Keeping every word the same, return the listing from its first line until the line holding "The theoretical part is" has been returned as well.

*** Opening of SOURCE MATERIAL ***

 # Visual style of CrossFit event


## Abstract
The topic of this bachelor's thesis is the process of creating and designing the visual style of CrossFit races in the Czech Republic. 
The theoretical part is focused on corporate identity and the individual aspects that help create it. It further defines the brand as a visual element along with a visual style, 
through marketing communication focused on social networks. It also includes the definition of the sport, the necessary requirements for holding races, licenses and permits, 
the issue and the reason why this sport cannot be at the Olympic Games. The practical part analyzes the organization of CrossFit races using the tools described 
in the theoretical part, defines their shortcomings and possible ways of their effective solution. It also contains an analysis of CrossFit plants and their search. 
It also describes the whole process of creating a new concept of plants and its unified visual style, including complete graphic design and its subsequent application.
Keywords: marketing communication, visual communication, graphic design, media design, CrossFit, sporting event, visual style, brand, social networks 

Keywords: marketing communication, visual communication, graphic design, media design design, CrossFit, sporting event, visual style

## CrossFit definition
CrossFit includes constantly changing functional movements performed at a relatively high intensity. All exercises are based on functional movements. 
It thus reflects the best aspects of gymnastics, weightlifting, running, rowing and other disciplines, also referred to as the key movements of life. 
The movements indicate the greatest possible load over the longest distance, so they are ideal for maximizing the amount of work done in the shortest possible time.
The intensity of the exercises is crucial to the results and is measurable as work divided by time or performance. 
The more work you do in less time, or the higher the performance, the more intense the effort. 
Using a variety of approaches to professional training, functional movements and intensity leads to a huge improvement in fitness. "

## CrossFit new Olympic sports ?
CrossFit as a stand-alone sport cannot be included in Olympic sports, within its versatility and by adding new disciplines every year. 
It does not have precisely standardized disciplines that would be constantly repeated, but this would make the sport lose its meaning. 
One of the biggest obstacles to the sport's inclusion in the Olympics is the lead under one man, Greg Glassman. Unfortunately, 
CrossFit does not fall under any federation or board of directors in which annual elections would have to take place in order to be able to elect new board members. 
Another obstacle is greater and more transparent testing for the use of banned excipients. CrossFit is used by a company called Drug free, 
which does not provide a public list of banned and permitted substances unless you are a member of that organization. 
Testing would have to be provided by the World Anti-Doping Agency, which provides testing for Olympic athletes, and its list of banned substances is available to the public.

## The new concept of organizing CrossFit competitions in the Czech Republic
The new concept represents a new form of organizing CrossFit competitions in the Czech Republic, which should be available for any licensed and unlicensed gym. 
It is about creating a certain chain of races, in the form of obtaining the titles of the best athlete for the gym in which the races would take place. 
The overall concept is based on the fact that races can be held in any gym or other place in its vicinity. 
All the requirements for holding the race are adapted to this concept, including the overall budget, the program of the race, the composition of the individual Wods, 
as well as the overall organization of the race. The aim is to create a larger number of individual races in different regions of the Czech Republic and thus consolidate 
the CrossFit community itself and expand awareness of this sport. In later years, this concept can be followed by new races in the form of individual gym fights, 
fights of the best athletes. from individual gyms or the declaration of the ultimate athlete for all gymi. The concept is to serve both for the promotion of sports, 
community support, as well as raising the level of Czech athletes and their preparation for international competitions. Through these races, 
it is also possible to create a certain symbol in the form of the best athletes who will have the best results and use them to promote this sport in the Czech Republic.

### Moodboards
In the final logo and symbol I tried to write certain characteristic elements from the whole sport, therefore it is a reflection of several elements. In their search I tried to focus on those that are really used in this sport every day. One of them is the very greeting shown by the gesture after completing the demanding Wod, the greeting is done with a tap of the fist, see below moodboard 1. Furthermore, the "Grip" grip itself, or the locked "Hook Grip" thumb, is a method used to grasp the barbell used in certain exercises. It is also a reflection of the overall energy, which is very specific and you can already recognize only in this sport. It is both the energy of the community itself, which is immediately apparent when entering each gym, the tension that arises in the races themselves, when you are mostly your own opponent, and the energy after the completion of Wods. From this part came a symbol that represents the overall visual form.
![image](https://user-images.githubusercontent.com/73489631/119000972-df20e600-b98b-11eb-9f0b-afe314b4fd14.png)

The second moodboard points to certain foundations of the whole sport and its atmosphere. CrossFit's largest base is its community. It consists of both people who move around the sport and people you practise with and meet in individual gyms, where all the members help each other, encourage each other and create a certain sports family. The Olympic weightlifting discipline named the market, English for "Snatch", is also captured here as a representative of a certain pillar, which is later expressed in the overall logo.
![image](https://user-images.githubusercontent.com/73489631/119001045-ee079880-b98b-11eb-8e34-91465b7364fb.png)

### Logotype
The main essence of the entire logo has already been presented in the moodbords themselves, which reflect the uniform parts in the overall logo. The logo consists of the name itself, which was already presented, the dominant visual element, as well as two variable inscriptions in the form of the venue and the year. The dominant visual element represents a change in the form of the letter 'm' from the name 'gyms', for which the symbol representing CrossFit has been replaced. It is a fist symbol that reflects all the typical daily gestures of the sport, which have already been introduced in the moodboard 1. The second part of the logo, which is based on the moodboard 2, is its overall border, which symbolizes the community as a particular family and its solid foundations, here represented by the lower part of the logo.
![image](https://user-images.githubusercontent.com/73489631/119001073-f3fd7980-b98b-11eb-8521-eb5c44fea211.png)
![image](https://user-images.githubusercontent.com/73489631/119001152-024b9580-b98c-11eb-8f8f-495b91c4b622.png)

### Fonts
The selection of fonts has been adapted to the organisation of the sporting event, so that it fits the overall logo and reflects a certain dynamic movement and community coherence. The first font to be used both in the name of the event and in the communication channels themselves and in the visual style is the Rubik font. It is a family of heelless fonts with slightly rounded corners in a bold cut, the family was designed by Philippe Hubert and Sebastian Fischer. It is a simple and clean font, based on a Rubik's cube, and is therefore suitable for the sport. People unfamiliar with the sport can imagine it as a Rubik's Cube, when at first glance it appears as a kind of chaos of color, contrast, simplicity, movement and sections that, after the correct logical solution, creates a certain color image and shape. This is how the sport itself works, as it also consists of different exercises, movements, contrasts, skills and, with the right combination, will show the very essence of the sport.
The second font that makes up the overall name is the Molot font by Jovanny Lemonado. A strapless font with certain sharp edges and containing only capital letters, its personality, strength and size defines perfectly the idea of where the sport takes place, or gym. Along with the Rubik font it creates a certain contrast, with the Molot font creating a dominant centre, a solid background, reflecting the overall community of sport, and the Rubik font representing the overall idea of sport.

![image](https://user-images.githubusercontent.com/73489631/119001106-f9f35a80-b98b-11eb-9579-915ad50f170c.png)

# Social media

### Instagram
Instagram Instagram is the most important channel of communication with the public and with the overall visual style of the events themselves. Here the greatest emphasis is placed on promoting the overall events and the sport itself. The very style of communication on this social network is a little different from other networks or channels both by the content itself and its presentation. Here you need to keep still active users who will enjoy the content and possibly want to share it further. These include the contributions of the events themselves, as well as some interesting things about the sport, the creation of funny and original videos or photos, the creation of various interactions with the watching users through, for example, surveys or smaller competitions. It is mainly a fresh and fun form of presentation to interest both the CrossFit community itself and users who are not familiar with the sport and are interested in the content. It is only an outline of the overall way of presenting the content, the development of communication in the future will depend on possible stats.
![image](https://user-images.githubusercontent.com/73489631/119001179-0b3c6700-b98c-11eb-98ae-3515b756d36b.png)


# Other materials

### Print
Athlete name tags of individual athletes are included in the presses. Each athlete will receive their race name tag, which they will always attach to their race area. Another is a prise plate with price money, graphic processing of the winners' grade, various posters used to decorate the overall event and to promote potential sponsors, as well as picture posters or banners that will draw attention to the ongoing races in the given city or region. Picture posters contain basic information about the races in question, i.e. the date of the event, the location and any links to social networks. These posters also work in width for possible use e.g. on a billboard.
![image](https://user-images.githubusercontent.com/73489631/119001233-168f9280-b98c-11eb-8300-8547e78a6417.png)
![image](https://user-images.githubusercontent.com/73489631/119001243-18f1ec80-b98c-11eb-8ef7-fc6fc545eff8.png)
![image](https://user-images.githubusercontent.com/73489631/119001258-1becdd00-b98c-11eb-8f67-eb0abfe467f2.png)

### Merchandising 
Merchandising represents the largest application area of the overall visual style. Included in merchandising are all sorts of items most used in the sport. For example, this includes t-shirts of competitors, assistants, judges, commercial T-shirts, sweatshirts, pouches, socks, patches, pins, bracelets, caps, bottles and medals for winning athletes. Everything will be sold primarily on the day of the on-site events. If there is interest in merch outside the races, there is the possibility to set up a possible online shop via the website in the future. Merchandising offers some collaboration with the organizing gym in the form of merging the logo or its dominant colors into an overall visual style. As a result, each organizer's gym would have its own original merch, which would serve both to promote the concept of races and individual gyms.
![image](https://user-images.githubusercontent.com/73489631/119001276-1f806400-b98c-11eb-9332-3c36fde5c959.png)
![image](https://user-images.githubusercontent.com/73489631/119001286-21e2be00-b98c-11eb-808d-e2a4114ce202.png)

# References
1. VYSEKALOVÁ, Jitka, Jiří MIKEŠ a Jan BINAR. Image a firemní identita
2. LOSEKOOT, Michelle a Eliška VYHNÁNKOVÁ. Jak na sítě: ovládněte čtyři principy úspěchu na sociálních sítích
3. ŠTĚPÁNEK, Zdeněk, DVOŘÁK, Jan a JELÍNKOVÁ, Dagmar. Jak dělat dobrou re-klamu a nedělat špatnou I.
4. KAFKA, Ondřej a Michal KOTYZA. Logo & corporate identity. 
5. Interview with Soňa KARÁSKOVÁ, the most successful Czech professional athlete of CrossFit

*** Close of SOURCE MATERIAL ***

**RESPONSE BELOW:**
 # Visual style of CrossFit event


## Abstract
The topic of this bachelor's thesis is the process of creating and designing the visual style of CrossFit races in the Czech Republic. 
The theoretical part is focused on corporate identity and the individual aspects that help create it. It further defines the brand as a visual element along with a visual style, 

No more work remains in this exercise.